What you have to do:
Search the material below for the string "transcribe" and copy each line where it appears.

Records shown:
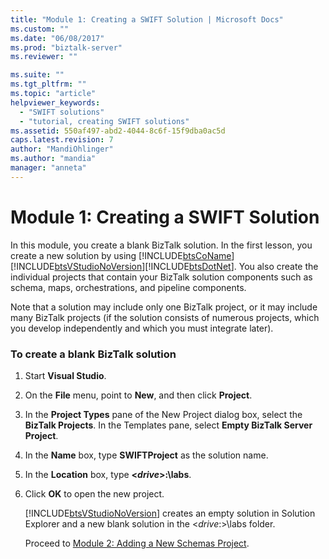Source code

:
 ```yaml
---
title: "Module 1: Creating a SWIFT Solution | Microsoft Docs"
ms.custom: ""
ms.date: "06/08/2017"
ms.prod: "biztalk-server"
ms.reviewer: ""

ms.suite: ""
ms.tgt_pltfrm: ""
ms.topic: "article"
helpviewer_keywords: 
  - "SWIFT solutions"
  - "tutorial, creating SWIFT solutions"
ms.assetid: 550af497-abd2-4044-8c6f-15f9dba0ac5d
caps.latest.revision: 7
author: "MandiOhlinger"
ms.author: "mandia"
manager: "anneta"
---
```

# Module 1: Creating a SWIFT Solution
In this module, you create a blank BizTalk solution. In the first lesson, you create a new solution by using [!INCLUDE[btsCoName](../../includes/btsconame-md.md)][!INCLUDE[btsVStudioNoVersion](../../includes/btsvstudionoversion-md.md)][!INCLUDE[btsDotNet](../../includes/btsdotnet-md.md)]. You also create the individual projects that contain your BizTalk solution components such as schema, maps, orchestrations, and pipeline components.  
  
 Note that a solution may include only one BizTalk project, or it may include many BizTalk projects (if the solution consists of numerous projects, which you develop independently and which you must integrate later).  
  
### To create a blank BizTalk solution  
  
1. Start **Visual Studio**.  
  
2. On the **File** menu, point to **New**, and then click **Project**.  
  
3. In the **Project Types** pane of the New Project dialog box, select the **BizTalk Projects**. In the Templates pane, select **Empty BizTalk Server Project**.  
  
4. In the **Name** box, type **SWIFTProject** as the solution name.  
  
5. In the **Location** box, type **\<*drive*\>:\labs**.  
  
6. Click **OK** to open the new project.  
  
    [!INCLUDE[btsVStudioNoVersion](../../includes/btsvstudionoversion-md.md)] creates an empty solution in Solution Explorer and a new blank solution in the \<*drive*:\>\labs folder.  
  
   Proceed to [Module 2: Adding a New Schemas Project](../../adapters-and-accelerators/accelerator-swift/module-2-adding-a-new-schemas-project.md).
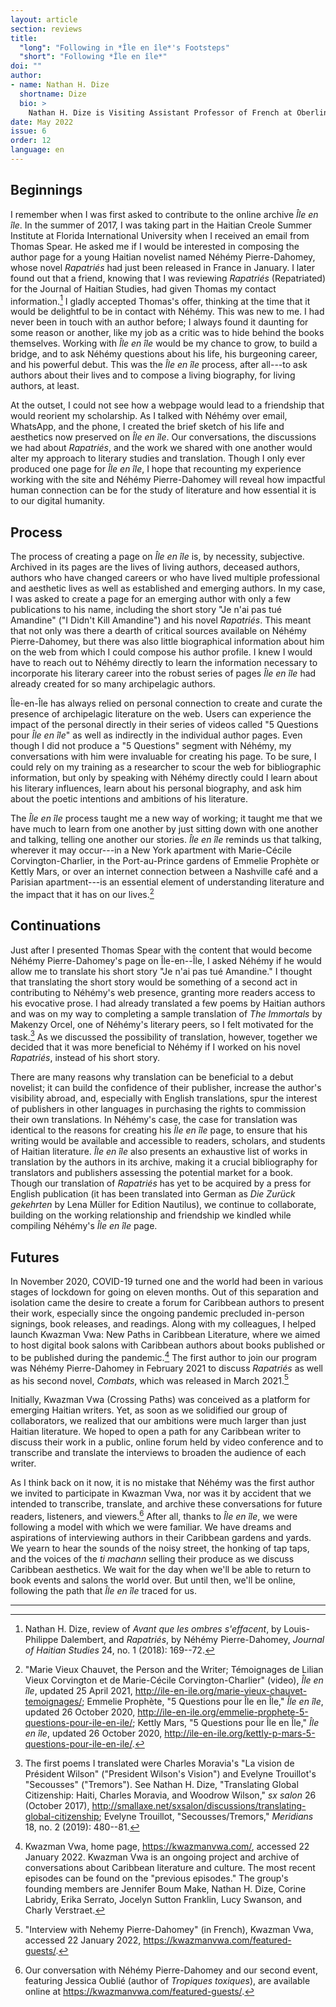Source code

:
 ```yaml
---
layout: article
section: reviews
title: 
  "long": "Following in *Île en île*'s Footsteps"
  "short": "Following *Île en île*"
doi: ""
author: 
- name: Nathan H. Dize
  shortname: Dize
  bio: >
    Nathan H. Dize is Visiting Assistant Professor of French at Oberlin College. His work is situated at the crossroads of literary and intellectual history, cultural studies, translation studies, and the digital humanities. Nathan is particularly interested in how literature enables Haitians to practice intimate and collective rites of mourning across generations and beyond national borders. He is the translator of three Haitian novels: *The Immortals by Makenzy Orcel* (SUNY Press, 2020), *I Am Alive* by Kettly Mars (UVA Press, 2022), and *Antoine des Gommiers* by Lyonel Trouillot (Schaffner Press, 2023). Nathan has written for publications such as *archipelagos, Caribbean Quarterly, Francosphères, the Journal of Haitian Studies, sx salon,* and *Transition*; he also serves on the editorial board of the online magazine, ReadinginTranslation.com.
date: May 2022
issue: 6
order: 12
language: en
---
```


Beginnings
----------

I remember when I was first asked to contribute to the online archive *Île en île*. In the summer of 2017, I was taking part in the Haitian Creole Summer Institute at Florida International University when I received an email from Thomas Spear. He asked me if I would be interested in composing the author page for a young Haitian novelist named Néhémy Pierre-Dahomey, whose novel *Rapatriés* had just been released in France in January. I later found out that a friend, knowing that I was reviewing *Rapatriés* (Repatriated) for the Journal of Haitian Studies, had given Thomas my contact information.[^1] I gladly accepted Thomas's offer, thinking at the time that it would be delightful to be in contact with Néhémy. This was new to me. I had never been in touch with an author before; I always found it daunting for some reason or another, like my job as a critic was to hide behind the books themselves. Working with *Île en île* would be my chance to grow, to build a bridge, and to ask Néhémy questions about his life, his burgeoning career, and his powerful debut. This was the *Île en île* process, after all---to ask authors about their lives and to compose a living biography, for living authors, at least.

At the outset, I could not see how a webpage would lead to a friendship that would reorient my scholarship. As I talked with Néhémy over email, WhatsApp, and the phone, I created the brief sketch of his life and aesthetics now preserved on *Île en île*. Our conversations, the discussions we had about *Rapatriés*, and the work we shared with one another would alter my approach to literary studies and translation. Though I only ever produced one page for *Île en île*, I hope that recounting my experience working with the site and Néhémy Pierre-Dahomey will reveal how impactful human connection can be for the study of literature and how essential it is to our digital humanity.

Process
-------

The process of creating a page on *Île en île* is, by necessity, subjective. Archived in its pages are the lives of living authors, deceased authors, authors who have changed careers or who have lived multiple professional and aesthetic lives as well as established and emerging authors. In my case, I was asked to create a page for an emerging author with only a few publications to his name, including the short story "Je n'ai pas tué Amandine" ("I Didn't Kill Amandine") and his novel *Rapatriés*. This meant that not only was there a dearth of critical sources available on Néhémy Pierre-Dahomey, but there was also little biographical information about him on the web from which I could compose his author profile. I knew I would have to reach out to Néhémy directly to learn the information necessary to incorporate his literary career into the robust series of pages *Île en île* had already created for so many archipelagic authors.

Île-en-Île has always relied on personal connection to create and curate the presence of archipelagic literature on the web. Users can experience the impact of the personal directly in their series of videos called "5 Questions pour *Île en île*" as well as indirectly in the individual author pages. Even though I did not produce a "5 Questions" segment with Néhémy, my conversations with him were invaluable for creating his page. To be sure, I could rely on my training as a researcher to scour the web for bibliographic information, but only by speaking with Néhémy directly could I learn about his literary influences, learn about his personal biography, and ask him about the poetic intentions and ambitions of his literature.

The *Île en île* process taught me a new way of working; it taught me that we have much to learn from one another by just sitting down with one another and talking, telling one another our stories. *Île en île* reminds us that talking, wherever it may occur---in a New York apartment with Marie-Cécile Corvington-Charlier, in the Port-au-Prince gardens of Emmelie Prophète or Kettly Mars, or over an internet connection between a Nashville café and a Parisian apartment---is an essential element of understanding literature and the impact that it has on our lives.[^2]

Continuations
-------------

Just after I presented Thomas Spear with the content that would become Néhémy Pierre-Dahomey's page on Île-en--Île, I asked Néhémy if he would allow me to translate his short story "Je n'ai pas tué Amandine." I thought that translating the short story would be something of a second act in contributing to Néhémy's web presence, granting more readers access to his evocative prose. I had already translated a few poems by Haitian authors and was on my way to completing a sample translation of *The Immortals* by Makenzy Orcel, one of Néhémy's literary peers, so I felt motivated for the task.[^3] As we discussed the possibility of translation, however, together we decided that it was more beneficial to Néhémy if I worked on his novel *Rapatriés*, instead of his short story.

There are many reasons why translation can be beneficial to a debut novelist; it can build the confidence of their publisher, increase the author's visibility abroad, and, especially with English translations, spur the interest of publishers in other languages in purchasing the rights to commission their own translations. In Néhémy's case, the case for translation was identical to the reasons for creating his *Île en île* page, to ensure that his writing would be available and accessible to readers, scholars, and students of Haitian literature. *Île en île* also presents an exhaustive list of works in translation by the authors in its archive, making it a crucial bibliography for translators and publishers assessing the potential market for a book. Though our translation of *Rapatriés* has yet to be acquired by a press for English publication (it has been translated into German as *Die Zurück gekehrten* by Lena Müller for Edition Nautilus), we continue to collaborate, building on the working relationship and friendship we kindled while compiling Néhémy's *Île en île* page.

Futures
-------

In November 2020, COVID-19 turned one and the world had been in various stages of lockdown for going on eleven months. Out of this separation and isolation came the desire to create a forum for Caribbean authors to present their work, especially since the ongoing pandemic precluded in-person signings, book releases, and readings. Along with my colleagues, I helped launch Kwazman Vwa: New Paths in Caribbean Literature, where we aimed to host digital book salons with Caribbean authors about books published or to be published during the pandemic.[^4] The first author to join our program was Néhémy Pierre-Dahomey in February 2021 to discuss *Rapatriés* as well as his second novel, *Combats*, which was released in March 2021.[^5]

Initially, Kwazman Vwa (Crossing Paths) was conceived as a platform for emerging Haitian writers. Yet, as soon as we solidified our group of collaborators, we realized that our ambitions were much larger than just Haitian literature. We hoped to open a path for any Caribbean writer to discuss their work in a public, online forum held by video conference and to transcribe and translate the interviews to broaden the audience of each writer.

As I think back on it now, it is no mistake that Néhémy was the first author we invited to participate in Kwazman Vwa, nor was it by accident that we intended to transcribe, translate, and archive these conversations for future readers, listeners, and viewers.[^6] After all, thanks to *Île en île*, we were following a model with which we were familiar. We have dreams and aspirations of interviewing authors in their Caribbean gardens and yards. We yearn to hear the sounds of the noisy street, the honking of tap taps, and the voices of the *ti machann* selling their produce as we discuss Caribbean aesthetics. We wait for the day when we'll be able to return to book events and salons the world over. But until then, we'll be online, following the path that *Île en île* traced for us.

---

[^1]: Nathan H. Dize, review of *Avant que les ombres s'effacent*, by Louis-Philippe Dalembert, and *Rapatriés*, by Néhémy Pierre-Dahomey, *Journal of Haitian Studies* 24, no. 1 (2018): 169--72.

[^2]: "Marie Vieux Chauvet, the Person and the Writer; Témoignages de Lilian Vieux Corvington et de Marie-Cécile Corvington-Charlier" (video), *Île en île*, updated 25 April 2021, <http://ile-en-ile.org/marie-vieux-chauvet-temoignages/>; Emmelie Prophète, "5 Questions pour Île en Île," *Île en île*, updated 26 October 2020, <http://ile-en-ile.org/emmelie-prophete-5-questions-pour-ile-en-ile/>; Kettly Mars, "5 Questions pour Île en Île," *Île en île*, updated 26 October 2020, http://ile-en-ile.org/kettly-p-mars-5-questions-pour-ile-en-ile/.

[^3]: The first poems I translated were Charles Moravia's "La vision de Président Wilson" ("President Wilson's Vision") and Evelyne Trouillot's "Secousses" ("Tremors"). See Nathan H. Dize, "Translating Global Citizenship: Haiti, Charles Moravia, and Woodrow Wilson," *sx salon* 26 (October 2017), http://smallaxe.net/sxsalon/discussions/translating-global-citizenship; Evelyne Trouillot, "Secousses/Tremors," *Meridians* 18, no. 2 (2019): 480--81.

[^4]: Kwazman Vwa, home page, https://kwazmanvwa.com/, accessed 22 January 2022. Kwazman Vwa is an ongoing project and archive of conversations about Caribbean literature and culture. The most recent episodes can be found on the "previous episodes." The group's founding members are Jennifer Boum Make, Nathan H. Dize, Corine Labridy, Erika Serrato, Jocelyn Sutton Franklin, Lucy Swanson, and Charly Verstraet.

[^5]: "Interview with Nehemy Pierre-Dahomey" (in French), Kwazman Vwa, accessed 22 January 2022, https://kwazmanvwa.com/featured-guests/.

[^6]: Our conversation with Néhémy Pierre-Dahomey and our second event, featuring Jessica Oublié (author of *Tropiques toxiques*), are available online at https://kwazmanvwa.com/featured-guests/.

Response to this exercise:
Initially, Kwazman Vwa (Crossing Paths) was conceived as a platform for emerging Haitian writers. Yet, as soon as we solidified our group of collaborators, we realized that our ambitions were much larger than just Haitian literature. We hoped to open a path for any Caribbean writer to discuss their work in a public, online forum held by video conference and to transcribe and translate the interviews to broaden the audience of each writer.
As I think back on it now, it is no mistake that Néhémy was the first author we invited to participate in Kwazman Vwa, nor was it by accident that we intended to transcribe, translate, and archive these conversations for future readers, listeners, and viewers.[^6] After all, thanks to *Île en île*, we were following a model with which we were familiar. We have dreams and aspirations of interviewing authors in their Caribbean gardens and yards. We yearn to hear the sounds of the noisy street, the honking of tap taps, and the voices of the *ti machann* selling their produce as we discuss Caribbean aesthetics. We wait for the day when we'll be able to return to book events and salons the world over. But until then, we'll be online, following the path that *Île en île* traced for us.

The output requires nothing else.